Submissions to the Review

The Review conducted meetings in May, June and July with interested parties in Northern Ireland and the Republic of Ireland. This included discussions with: the Northern Ireland Minister of Finance; the Minister for Enterprise, Trade and Investment; the Chairman of the Northern Ireland Industrial Taskforce; the Director of the Economic Research Institute of Northern Ireland; the Northern Ireland Business Alliance; the Federation of Small Businesses; the key Northern Ireland Assembly committees on Finance & Personnel and Enterprise, Trade and Investment; and spokespeople from the main political parties.

In addition, a wider ‘call for evidence’ was launched on 1 June 2007. A comprehensive list of acknowledgements is at Annex F.

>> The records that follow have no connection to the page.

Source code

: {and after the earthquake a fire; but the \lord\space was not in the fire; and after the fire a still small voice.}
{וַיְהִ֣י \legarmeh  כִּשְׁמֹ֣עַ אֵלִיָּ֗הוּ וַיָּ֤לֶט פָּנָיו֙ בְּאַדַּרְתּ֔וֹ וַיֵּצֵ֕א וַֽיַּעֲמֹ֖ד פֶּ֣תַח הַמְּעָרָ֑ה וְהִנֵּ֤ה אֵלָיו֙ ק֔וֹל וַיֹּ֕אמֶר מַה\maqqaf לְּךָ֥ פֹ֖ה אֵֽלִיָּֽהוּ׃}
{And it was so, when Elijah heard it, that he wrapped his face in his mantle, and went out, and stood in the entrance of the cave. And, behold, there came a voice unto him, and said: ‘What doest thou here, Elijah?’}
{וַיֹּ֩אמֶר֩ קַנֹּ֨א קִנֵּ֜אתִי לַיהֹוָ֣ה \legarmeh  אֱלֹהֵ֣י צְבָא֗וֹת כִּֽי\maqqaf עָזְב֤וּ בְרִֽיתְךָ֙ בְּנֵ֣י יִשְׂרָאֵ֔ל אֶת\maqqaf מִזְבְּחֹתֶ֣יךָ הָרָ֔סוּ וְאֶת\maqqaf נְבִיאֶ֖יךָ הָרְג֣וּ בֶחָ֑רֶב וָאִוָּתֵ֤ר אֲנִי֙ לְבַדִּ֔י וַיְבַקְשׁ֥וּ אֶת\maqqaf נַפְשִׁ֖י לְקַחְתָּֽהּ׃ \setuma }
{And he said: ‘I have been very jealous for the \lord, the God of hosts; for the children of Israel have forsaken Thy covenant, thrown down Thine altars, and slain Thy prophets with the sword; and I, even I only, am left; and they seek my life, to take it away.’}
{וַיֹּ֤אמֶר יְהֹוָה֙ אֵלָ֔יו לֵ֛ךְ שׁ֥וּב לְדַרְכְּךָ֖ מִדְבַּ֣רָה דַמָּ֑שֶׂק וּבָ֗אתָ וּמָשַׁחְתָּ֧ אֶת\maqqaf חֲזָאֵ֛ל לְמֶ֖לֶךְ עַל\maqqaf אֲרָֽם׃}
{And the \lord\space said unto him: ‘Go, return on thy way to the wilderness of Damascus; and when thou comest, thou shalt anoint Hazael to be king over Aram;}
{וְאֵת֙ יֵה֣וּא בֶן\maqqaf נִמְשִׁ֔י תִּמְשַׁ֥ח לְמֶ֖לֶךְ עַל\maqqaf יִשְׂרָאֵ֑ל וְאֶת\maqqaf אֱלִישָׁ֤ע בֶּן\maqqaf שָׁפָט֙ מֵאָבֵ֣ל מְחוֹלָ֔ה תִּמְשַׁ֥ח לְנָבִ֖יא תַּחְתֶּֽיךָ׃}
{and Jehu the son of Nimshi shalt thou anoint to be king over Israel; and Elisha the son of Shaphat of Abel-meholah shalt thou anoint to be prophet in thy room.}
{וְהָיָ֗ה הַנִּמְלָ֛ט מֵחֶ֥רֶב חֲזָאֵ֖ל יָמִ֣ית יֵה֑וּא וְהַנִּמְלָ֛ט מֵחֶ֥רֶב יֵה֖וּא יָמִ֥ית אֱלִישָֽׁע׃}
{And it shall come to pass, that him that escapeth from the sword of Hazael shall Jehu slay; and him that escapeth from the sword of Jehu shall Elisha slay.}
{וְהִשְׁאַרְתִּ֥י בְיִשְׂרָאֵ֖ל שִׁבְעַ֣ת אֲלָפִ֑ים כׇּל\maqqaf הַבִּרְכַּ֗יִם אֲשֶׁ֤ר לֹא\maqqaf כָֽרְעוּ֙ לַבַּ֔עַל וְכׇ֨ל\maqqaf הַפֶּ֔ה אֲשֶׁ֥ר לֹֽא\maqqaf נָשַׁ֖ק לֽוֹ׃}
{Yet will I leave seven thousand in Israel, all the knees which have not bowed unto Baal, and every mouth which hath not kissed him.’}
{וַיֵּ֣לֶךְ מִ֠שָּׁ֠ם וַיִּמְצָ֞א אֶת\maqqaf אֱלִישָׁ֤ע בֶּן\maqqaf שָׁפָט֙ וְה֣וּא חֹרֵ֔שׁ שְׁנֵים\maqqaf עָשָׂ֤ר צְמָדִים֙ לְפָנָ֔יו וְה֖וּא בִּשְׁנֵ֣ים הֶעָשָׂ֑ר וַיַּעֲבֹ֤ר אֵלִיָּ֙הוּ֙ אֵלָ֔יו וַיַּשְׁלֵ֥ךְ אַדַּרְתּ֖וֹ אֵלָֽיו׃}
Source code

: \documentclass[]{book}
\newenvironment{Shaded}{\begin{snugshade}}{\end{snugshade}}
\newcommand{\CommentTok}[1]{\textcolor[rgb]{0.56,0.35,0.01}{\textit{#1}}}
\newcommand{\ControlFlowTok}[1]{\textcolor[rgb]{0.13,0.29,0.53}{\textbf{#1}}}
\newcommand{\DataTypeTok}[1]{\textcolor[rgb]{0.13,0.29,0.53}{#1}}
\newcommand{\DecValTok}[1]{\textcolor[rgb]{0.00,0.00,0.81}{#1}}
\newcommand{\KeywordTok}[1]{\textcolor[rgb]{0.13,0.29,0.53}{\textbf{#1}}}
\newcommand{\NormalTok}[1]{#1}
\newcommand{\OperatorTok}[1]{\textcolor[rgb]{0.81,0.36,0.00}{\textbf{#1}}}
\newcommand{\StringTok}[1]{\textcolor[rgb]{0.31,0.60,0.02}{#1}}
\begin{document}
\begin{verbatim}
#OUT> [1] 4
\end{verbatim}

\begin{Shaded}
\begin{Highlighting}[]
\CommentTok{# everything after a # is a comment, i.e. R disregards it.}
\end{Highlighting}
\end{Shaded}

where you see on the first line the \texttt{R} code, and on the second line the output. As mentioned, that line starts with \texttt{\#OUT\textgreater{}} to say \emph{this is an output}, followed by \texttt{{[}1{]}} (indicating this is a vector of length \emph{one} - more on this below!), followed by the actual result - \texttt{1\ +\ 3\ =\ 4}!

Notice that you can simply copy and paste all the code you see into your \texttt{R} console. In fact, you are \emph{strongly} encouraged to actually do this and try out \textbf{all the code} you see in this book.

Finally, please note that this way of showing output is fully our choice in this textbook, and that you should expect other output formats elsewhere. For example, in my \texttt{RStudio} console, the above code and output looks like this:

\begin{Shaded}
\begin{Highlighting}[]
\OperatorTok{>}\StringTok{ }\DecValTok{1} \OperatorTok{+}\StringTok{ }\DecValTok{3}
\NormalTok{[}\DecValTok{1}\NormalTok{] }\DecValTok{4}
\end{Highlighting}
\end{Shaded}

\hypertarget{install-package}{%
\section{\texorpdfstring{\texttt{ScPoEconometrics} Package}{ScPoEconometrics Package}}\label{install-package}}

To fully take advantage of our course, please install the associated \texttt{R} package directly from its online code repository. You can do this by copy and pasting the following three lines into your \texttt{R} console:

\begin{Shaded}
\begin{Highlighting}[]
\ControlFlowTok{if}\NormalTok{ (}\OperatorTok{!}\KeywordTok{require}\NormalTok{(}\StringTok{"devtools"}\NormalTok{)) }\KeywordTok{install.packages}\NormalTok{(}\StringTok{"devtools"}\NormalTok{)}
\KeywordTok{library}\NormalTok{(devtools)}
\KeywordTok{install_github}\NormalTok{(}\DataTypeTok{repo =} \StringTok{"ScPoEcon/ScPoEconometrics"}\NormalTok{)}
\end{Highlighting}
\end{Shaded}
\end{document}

The Review has been grateful for the volume and quality of responses. The vast majority of submissions to the Review, including those by the Northern Ireland Executive and the key
committees of the Assembly, have called for a preferential rate of corporation tax in Northern Ireland. Most cited the recent study by the Economic Research Institute of Northern Ireland (ERINI) as evidence to the economic benefits. Respondents have also highlighted wider tax and other issues as key to growth and investment in Northern Ireland.

Assessment

The Review has concerns with the approach taken by the ERINI study. Primarily, the Review believes the study underplays the role of supply-side factors and overestimates, relative to the academic literature, the responsiveness of investment to a change in the rate of corporation tax. The approach taken by the Review has been to set out the legal and design requirements for a preferential rate of corporation tax in Northern Ireland. Having analysed the Northern Ireland economy and the reasons behind the success of the Republic of Ireland economy, the Review estimates the likely additional investment in Northern Ireland from a move to a 12.5 per cent corporation tax rate. This uses the standard methodologies from the empirical literature to make a value-for-money assessment in terms of likely tax receipts. Of course, due weight should be given to the generic uncertainties inherent in such economic analysis when formulating policy.

The assessment of the Review is that in considering the costs and benefits for Northern Ireland in isolation, a clear and unambiguous case for a 12.5 per cent rate of corporation tax cannot be made. It is clear from this initial assessment that there would be an up-front cost of near £300 million per annum in lost corporation tax receipts, with no cost recovery in terms of tax receipts in a reasonable period of time.

From a UK-wide perspective, the overall case against a reduction in the corporation tax rate in Northern Ireland is more marked. The likely displacement of both capital and profits from the rest of the UK, and the fact that this would be subject to a lower rate of corporation tax, mean that a reduced rate of corporation tax for Northern Ireland would certainly come at a long-term cost in reduced resources to be shared by the UK regions or in the financing of public services. The policy would result in a net cost of about £2.2 billion over ten years, with no prospect of full cost recovery over the long run. [added emphasis]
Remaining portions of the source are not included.